◆ Task brief:
Please retype the entries exactly as they stand, leaving out any pictures.

Top of Excerpted records

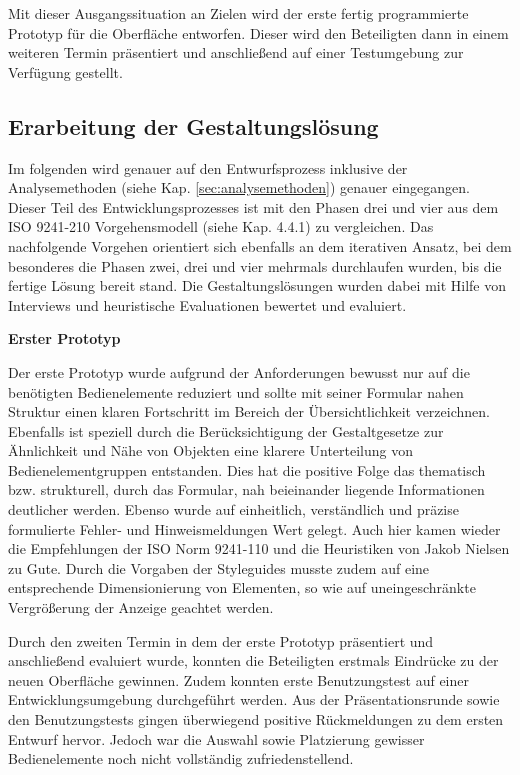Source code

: Mit dieser Ausgangssituation an Zielen wird der erste fertig programmierte Prototyp für die Oberfläche entworfen. Dieser wird den Beteiligten dann in einem weiteren Termin präsentiert und anschließend auf einer Testumgebung zur Verfügung gestellt.


\subsection{Erarbeitung der Gestaltungslösung}
Im folgenden wird genauer auf den Entwurfsprozess inklusive der Analysemethoden (siehe Kap. \ref{sec:analysemethoden}) genauer eingegangen. Dieser Teil des Entwicklungsprozesses ist mit den Phasen drei und vier aus dem ISO 9241-210 Vorgehensmodell (siehe Kap. 4.4.1) zu vergleichen. Das nachfolgende Vorgehen orientiert sich ebenfalls an dem iterativen Ansatz, bei dem besonderes die Phasen zwei, drei und vier mehrmals durchlaufen wurden, bis die fertige Lösung bereit stand. Die Gestaltungslösungen wurden dabei mit Hilfe von Interviews und heuristische Evaluationen bewertet und evaluiert.

\textbf{Erster Prototyp}

Der erste Prototyp wurde aufgrund der Anforderungen bewusst nur auf die benötigten Bedienelemente reduziert und sollte mit seiner Formular nahen Struktur einen klaren Fortschritt im Bereich der Übersichtlichkeit verzeichnen. Ebenfalls ist speziell durch die Berücksichtigung der Gestaltgesetze zur Ähnlichkeit und Nähe von Objekten eine klarere Unterteilung von Bedienelementgruppen entstanden. Dies hat die positive Folge das thematisch bzw. strukturell, durch das Formular, nah beieinander liegende Informationen deutlicher werden. Ebenso wurde auf einheitlich, verständlich und präzise formulierte Fehler- und Hinweismeldungen Wert gelegt. Auch hier kamen wieder die Empfehlungen der ISO Norm 9241-110 und die Heuristiken von Jakob Nielsen zu Gute. Durch die Vorgaben der Styleguides musste zudem auf eine entsprechende Dimensionierung von Elementen, so wie auf uneingeschränkte Vergrößerung der Anzeige geachtet werden.

Durch den zweiten Termin in dem der erste Prototyp präsentiert und anschließend evaluiert wurde, konnten die Beteiligten erstmals Eindrücke zu der neuen Oberfläche gewinnen. Zudem konnten erste Benutzungstest auf einer Entwicklungsumgebung durchgeführt werden. Aus der Präsentationsrunde sowie den Benutzungstests gingen überwiegend positive Rückmeldungen zu dem ersten Entwurf hervor. Jedoch war die Auswahl sowie Platzierung gewisser Bedienelemente noch nicht vollständig zufriedenstellend. 

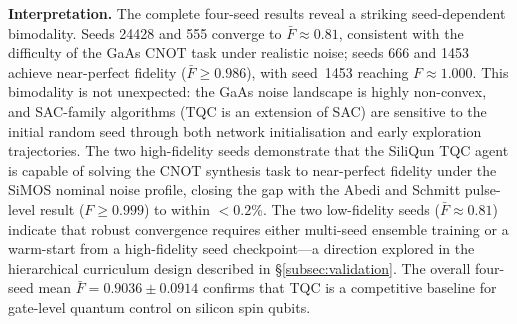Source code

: \begin{table}[ht]
\centering
\caption{Replication~4 results: TQC CNOT synthesis on SiliQun
  \texttt{simos\_nominal} hardware profile.
  All four seeds complete (local GPU, RTX~2070).
  $\bar{F}_\text{final}$ = mean fidelity over 20 evaluation episodes
  at end of training; $F_\text{best}$ = best fidelity seen during training;
  $t$ = wall-clock training time in minutes.
  $^\dagger$Seed~1453 raw value clipped from $1.0009$ to $1.0000$
  (MPS trace numerical artefact; see text).}
\label{tab:r4_results}
\end{table}

\textbf{Interpretation.}
The complete four-seed results reveal a striking seed-dependent bimodality.
Seeds 24428 and 555 converge to $\bar{F} \approx 0.81$, consistent with
the difficulty of the GaAs CNOT task under realistic noise; seeds 666 and
1453 achieve near-perfect fidelity ($\bar{F} \geq 0.986$), with seed~1453
reaching $F \approx 1.000$.
This bimodality is not unexpected: the GaAs noise landscape is highly
non-convex, and SAC-family algorithms (TQC is an extension of SAC) are
sensitive to the initial random seed through both network initialisation
and early exploration trajectories.
The two high-fidelity seeds demonstrate that the SiliQun TQC agent is
capable of solving the CNOT synthesis task to near-perfect fidelity
under the SiMOS nominal noise profile, closing the gap with the
Abedi and Schmitt pulse-level result ($F \geq 0.999$) to within
$< 0.2\%$.
The two low-fidelity seeds ($\bar{F} \approx 0.81$) indicate that
robust convergence requires either multi-seed ensemble training or
a warm-start from a high-fidelity seed checkpoint---a direction
explored in the hierarchical curriculum design described in \S\ref{subsec:validation}.
The overall four-seed mean $\bar{F} = 0.9036 \pm 0.0914$ confirms
that TQC is a competitive baseline for gate-level quantum control
on silicon spin qubits.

Bottom of Excerpted records

◆ Final answer:
Source code

: Mit dieser Ausgangssituation an Zielen wird der erste fertig programmierte Prototyp für die Oberfläche entworfen. Dieser wird den Beteiligten dann in einem weiteren Termin präsentiert und anschließend auf einer Testumgebung zur Verfügung gestellt.


\subsection{Erarbeitung der Gestaltungslösung}
Im folgenden wird genauer auf den Entwurfsprozess inklusive der Analysemethoden (siehe Kap. \ref{sec:analysemethoden}) genauer eingegangen. Dieser Teil des Entwicklungsprozesses ist mit den Phasen drei und vier aus dem ISO 9241-210 Vorgehensmodell (siehe Kap. 4.4.1) zu vergleichen. Das nachfolgende Vorgehen orientiert sich ebenfalls an dem iterativen Ansatz, bei dem besonderes die Phasen zwei, drei und vier mehrmals durchlaufen wurden, bis die fertige Lösung bereit stand. Die Gestaltungslösungen wurden dabei mit Hilfe von Interviews und heuristische Evaluationen bewertet und evaluiert.

\textbf{Erster Prototyp}

Der erste Prototyp wurde aufgrund der Anforderungen bewusst nur auf die benötigten Bedienelemente reduziert und sollte mit seiner Formular nahen Struktur einen klaren Fortschritt im Bereich der Übersichtlichkeit verzeichnen. Ebenfalls ist speziell durch die Berücksichtigung der Gestaltgesetze zur Ähnlichkeit und Nähe von Objekten eine klarere Unterteilung von Bedienelementgruppen entstanden. Dies hat die positive Folge das thematisch bzw. strukturell, durch das Formular, nah beieinander liegende Informationen deutlicher werden. Ebenso wurde auf einheitlich, verständlich und präzise formulierte Fehler- und Hinweismeldungen Wert gelegt. Auch hier kamen wieder die Empfehlungen der ISO Norm 9241-110 und die Heuristiken von Jakob Nielsen zu Gute. Durch die Vorgaben der Styleguides musste zudem auf eine entsprechende Dimensionierung von Elementen, so wie auf uneingeschränkte Vergrößerung der Anzeige geachtet werden.

Durch den zweiten Termin in dem der erste Prototyp präsentiert und anschließend evaluiert wurde, konnten die Beteiligten erstmals Eindrücke zu der neuen Oberfläche gewinnen. Zudem konnten erste Benutzungstest auf einer Entwicklungsumgebung durchgeführt werden. Aus der Präsentationsrunde sowie den Benutzungstests gingen überwiegend positive Rückmeldungen zu dem ersten Entwurf hervor. Jedoch war die Auswahl sowie Platzierung gewisser Bedienelemente noch nicht vollständig zufriedenstellend. 

Source code

: \begin{table}[ht]
\centering
\caption{Replication~4 results: TQC CNOT synthesis on SiliQun
  \texttt{simos\_nominal} hardware profile.
  All four seeds complete (local GPU, RTX~2070).
  $\bar{F}_\text{final}$ = mean fidelity over 20 evaluation episodes
  at end of training; $F_\text{best}$ = best fidelity seen during training;
  $t$ = wall-clock training time in minutes.
  $^\dagger$Seed~1453 raw value clipped from $1.0009$ to $1.0000$
  (MPS trace numerical artefact; see text).}
\label{tab:r4_results}
\end{table}

\textbf{Interpretation.}
The complete four-seed results reveal a striking seed-dependent bimodality.
Seeds 24428 and 555 converge to $\bar{F} \approx 0.81$, consistent with
the difficulty of the GaAs CNOT task under realistic noise; seeds 666 and
1453 achieve near-perfect fidelity ($\bar{F} \geq 0.986$), with seed~1453
reaching $F \approx 1.000$.
This bimodality is not unexpected: the GaAs noise landscape is highly
non-convex, and SAC-family algorithms (TQC is an extension of SAC) are
sensitive to the initial random seed through both network initialisation
and early exploration trajectories.
The two high-fidelity seeds demonstrate that the SiliQun TQC agent is
capable of solving the CNOT synthesis task to near-perfect fidelity
under the SiMOS nominal noise profile, closing the gap with the
Abedi and Schmitt pulse-level result ($F \geq 0.999$) to within
$< 0.2\%$.
The two low-fidelity seeds ($\bar{F} \approx 0.81$) indicate that
robust convergence requires either multi-seed ensemble training or
a warm-start from a high-fidelity seed checkpoint---a direction
explored in the hierarchical curriculum design described in \S\ref{subsec:validation}.
The overall four-seed mean $\bar{F} = 0.9036 \pm 0.0914$ confirms
that TQC is a competitive baseline for gate-level quantum control
on silicon spin qubits.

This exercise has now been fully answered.